* Instructions for the task: Exactly as written, set down the lines from the top of the entries through the line bearing "支持聚集索引（数据与主键索引物理存储在一起），提升查询效率。 | 不支持聚集索引，使用堆表结构，查询效率较低。", with every picture left out.
▬▬▬▬▬▬
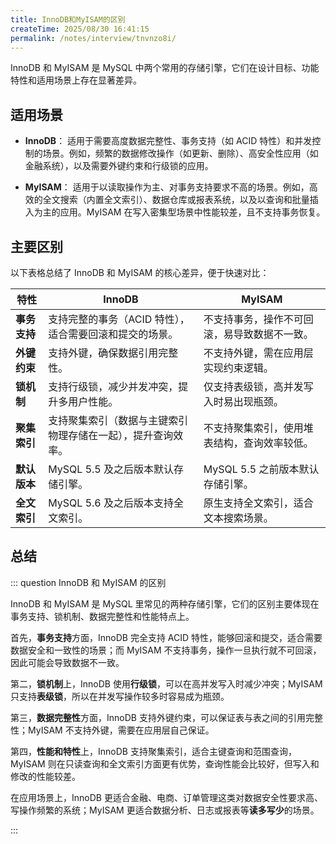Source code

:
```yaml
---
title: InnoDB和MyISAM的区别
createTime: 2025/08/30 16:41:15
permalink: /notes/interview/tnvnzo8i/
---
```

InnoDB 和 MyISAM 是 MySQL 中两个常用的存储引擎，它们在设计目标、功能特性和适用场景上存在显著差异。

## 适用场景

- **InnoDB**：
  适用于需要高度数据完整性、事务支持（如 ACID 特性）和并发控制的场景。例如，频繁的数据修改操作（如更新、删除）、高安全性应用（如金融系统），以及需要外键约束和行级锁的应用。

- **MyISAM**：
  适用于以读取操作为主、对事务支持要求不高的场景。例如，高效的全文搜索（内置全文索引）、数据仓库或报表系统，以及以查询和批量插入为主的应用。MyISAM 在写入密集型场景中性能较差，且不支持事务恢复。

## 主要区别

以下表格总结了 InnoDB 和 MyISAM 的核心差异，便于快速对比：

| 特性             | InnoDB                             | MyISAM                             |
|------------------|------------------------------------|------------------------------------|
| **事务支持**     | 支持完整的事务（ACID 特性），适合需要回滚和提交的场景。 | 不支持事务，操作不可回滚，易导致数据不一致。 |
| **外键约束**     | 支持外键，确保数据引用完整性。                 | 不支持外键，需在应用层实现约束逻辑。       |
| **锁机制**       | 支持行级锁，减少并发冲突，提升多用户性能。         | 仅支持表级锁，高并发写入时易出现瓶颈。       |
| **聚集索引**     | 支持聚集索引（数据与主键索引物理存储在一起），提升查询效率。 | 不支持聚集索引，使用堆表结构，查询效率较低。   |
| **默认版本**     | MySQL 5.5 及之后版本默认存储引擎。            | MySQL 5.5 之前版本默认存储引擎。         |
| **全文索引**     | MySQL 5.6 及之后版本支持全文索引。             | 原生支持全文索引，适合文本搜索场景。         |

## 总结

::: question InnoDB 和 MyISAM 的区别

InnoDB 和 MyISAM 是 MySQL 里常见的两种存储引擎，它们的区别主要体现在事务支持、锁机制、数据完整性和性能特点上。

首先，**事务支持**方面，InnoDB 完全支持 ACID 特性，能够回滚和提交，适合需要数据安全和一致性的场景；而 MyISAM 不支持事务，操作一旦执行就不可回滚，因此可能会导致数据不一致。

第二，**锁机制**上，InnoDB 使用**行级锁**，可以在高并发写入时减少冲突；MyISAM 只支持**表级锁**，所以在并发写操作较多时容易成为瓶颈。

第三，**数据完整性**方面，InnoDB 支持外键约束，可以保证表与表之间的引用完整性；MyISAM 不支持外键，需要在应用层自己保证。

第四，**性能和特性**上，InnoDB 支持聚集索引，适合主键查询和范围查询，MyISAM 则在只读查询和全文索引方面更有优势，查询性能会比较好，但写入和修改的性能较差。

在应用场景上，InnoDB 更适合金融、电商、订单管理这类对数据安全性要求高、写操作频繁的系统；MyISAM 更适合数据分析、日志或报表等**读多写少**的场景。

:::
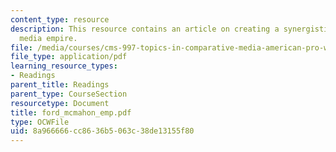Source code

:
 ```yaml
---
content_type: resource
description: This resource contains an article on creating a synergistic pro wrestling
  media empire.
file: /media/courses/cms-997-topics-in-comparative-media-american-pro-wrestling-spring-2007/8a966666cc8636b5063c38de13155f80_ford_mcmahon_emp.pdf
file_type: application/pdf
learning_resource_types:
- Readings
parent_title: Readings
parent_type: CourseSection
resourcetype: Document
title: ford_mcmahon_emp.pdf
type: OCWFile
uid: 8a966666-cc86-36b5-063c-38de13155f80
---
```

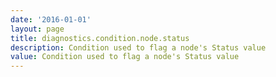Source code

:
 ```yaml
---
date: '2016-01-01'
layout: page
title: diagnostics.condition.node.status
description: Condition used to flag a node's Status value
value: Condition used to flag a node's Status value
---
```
▬▬▬▬▬▬
* Worked solution:
Source code

:
```yaml
---
title: InnoDB和MyISAM的区别
createTime: 2025/08/30 16:41:15
permalink: /notes/interview/tnvnzo8i/
---
```

InnoDB 和 MyISAM 是 MySQL 中两个常用的存储引擎，它们在设计目标、功能特性和适用场景上存在显著差异。

## 适用场景

- **InnoDB**：
  适用于需要高度数据完整性、事务支持（如 ACID 特性）和并发控制的场景。例如，频繁的数据修改操作（如更新、删除）、高安全性应用（如金融系统），以及需要外键约束和行级锁的应用。

- **MyISAM**：
  适用于以读取操作为主、对事务支持要求不高的场景。例如，高效的全文搜索（内置全文索引）、数据仓库或报表系统，以及以查询和批量插入为主的应用。MyISAM 在写入密集型场景中性能较差，且不支持事务恢复。

## 主要区别

以下表格总结了 InnoDB 和 MyISAM 的核心差异，便于快速对比：

| 特性             | InnoDB                             | MyISAM                             |
|------------------|------------------------------------|------------------------------------|
| **事务支持**     | 支持完整的事务（ACID 特性），适合需要回滚和提交的场景。 | 不支持事务，操作不可回滚，易导致数据不一致。 |
| **外键约束**     | 支持外键，确保数据引用完整性。                 | 不支持外键，需在应用层实现约束逻辑。       |
| **锁机制**       | 支持行级锁，减少并发冲突，提升多用户性能。         | 仅支持表级锁，高并发写入时易出现瓶颈。       |
| **聚集索引**     | 支持聚集索引（数据与主键索引物理存储在一起），提升查询效率。 | 不支持聚集索引，使用堆表结构，查询效率较低。   |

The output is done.